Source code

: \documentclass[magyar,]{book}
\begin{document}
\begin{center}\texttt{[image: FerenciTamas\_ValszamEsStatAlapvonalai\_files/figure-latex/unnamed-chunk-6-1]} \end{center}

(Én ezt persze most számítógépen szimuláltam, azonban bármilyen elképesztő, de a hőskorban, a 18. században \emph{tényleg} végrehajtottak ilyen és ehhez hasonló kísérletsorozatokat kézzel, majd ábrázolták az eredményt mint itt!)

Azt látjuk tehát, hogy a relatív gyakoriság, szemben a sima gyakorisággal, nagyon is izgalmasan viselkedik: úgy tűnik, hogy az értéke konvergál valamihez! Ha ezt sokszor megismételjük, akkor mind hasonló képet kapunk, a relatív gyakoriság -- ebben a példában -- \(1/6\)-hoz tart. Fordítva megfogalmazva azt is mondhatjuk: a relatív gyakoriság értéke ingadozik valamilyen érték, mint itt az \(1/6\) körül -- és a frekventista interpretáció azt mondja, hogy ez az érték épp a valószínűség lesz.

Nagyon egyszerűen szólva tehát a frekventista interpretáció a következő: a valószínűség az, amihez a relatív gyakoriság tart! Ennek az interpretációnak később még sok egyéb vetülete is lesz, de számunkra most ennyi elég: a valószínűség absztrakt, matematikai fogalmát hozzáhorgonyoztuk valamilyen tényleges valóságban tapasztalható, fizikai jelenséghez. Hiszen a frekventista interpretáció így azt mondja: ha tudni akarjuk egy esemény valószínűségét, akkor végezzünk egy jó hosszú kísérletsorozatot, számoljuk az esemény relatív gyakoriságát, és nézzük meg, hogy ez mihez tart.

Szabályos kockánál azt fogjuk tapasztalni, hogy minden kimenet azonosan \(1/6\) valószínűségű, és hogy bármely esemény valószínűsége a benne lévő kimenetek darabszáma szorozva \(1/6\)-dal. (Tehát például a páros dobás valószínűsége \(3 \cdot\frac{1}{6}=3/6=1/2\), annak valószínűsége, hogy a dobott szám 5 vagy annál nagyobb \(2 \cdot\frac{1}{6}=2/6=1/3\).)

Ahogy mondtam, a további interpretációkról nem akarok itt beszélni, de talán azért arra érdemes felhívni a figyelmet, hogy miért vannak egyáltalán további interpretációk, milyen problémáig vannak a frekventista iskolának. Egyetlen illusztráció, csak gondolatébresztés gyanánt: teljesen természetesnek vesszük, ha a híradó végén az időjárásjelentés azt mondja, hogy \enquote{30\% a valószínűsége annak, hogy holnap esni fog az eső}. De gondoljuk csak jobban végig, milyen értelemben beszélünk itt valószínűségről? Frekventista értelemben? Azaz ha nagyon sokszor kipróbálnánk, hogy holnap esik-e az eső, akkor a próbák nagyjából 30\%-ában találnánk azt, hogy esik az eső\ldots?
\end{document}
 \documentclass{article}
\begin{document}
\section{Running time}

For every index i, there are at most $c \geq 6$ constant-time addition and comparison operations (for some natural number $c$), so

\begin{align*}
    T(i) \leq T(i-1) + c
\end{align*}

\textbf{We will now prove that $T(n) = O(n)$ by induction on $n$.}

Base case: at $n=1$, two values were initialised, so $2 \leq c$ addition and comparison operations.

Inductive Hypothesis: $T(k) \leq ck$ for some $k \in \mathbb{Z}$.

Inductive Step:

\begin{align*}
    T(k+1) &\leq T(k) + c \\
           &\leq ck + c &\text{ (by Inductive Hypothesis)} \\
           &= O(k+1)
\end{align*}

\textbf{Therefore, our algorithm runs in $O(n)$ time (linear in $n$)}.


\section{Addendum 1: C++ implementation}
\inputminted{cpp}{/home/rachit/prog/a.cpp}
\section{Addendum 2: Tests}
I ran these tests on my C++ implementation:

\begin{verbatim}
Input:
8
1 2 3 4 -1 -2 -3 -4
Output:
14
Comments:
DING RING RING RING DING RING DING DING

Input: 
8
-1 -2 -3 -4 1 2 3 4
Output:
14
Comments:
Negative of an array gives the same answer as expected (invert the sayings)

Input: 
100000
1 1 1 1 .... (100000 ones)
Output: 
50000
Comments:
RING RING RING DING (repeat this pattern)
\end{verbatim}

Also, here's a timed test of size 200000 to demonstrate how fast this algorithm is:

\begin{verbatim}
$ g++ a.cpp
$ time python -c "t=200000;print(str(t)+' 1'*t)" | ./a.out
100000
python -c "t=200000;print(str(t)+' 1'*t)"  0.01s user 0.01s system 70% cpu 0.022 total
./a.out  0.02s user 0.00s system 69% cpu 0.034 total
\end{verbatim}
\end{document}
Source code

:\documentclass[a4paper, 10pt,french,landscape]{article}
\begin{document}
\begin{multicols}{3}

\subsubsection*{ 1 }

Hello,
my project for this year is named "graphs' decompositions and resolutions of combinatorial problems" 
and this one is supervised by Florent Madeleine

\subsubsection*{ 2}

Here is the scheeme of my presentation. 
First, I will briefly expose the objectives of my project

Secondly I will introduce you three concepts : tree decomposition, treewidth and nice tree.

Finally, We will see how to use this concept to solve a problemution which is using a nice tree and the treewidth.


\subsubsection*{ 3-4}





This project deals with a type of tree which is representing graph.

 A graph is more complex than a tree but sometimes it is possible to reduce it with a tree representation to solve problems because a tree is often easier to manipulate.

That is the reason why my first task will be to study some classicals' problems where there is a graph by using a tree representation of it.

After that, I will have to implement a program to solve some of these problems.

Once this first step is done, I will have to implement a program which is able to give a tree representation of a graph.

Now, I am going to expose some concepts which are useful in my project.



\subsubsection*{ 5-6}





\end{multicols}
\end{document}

★ ★ ★ ★ ★ ★ ★

Work to complete - An exact, complete copy of the lines above from the one with "First, I will" through the one with "A graph is more" is the whole answer.

Response below -
First, I will briefly expose the objectives of my project

Secondly I will introduce you three concepts : tree decomposition, treewidth and nice tree.

Finally, We will see how to use this concept to solve a problemution which is using a nice tree and the treewidth.


\subsubsection*{ 3-4}





This project deals with a type of tree which is representing graph.

 A graph is more complex than a tree but sometimes it is possible to reduce it with a tree representation to solve problems because a tree is often easier to manipulate.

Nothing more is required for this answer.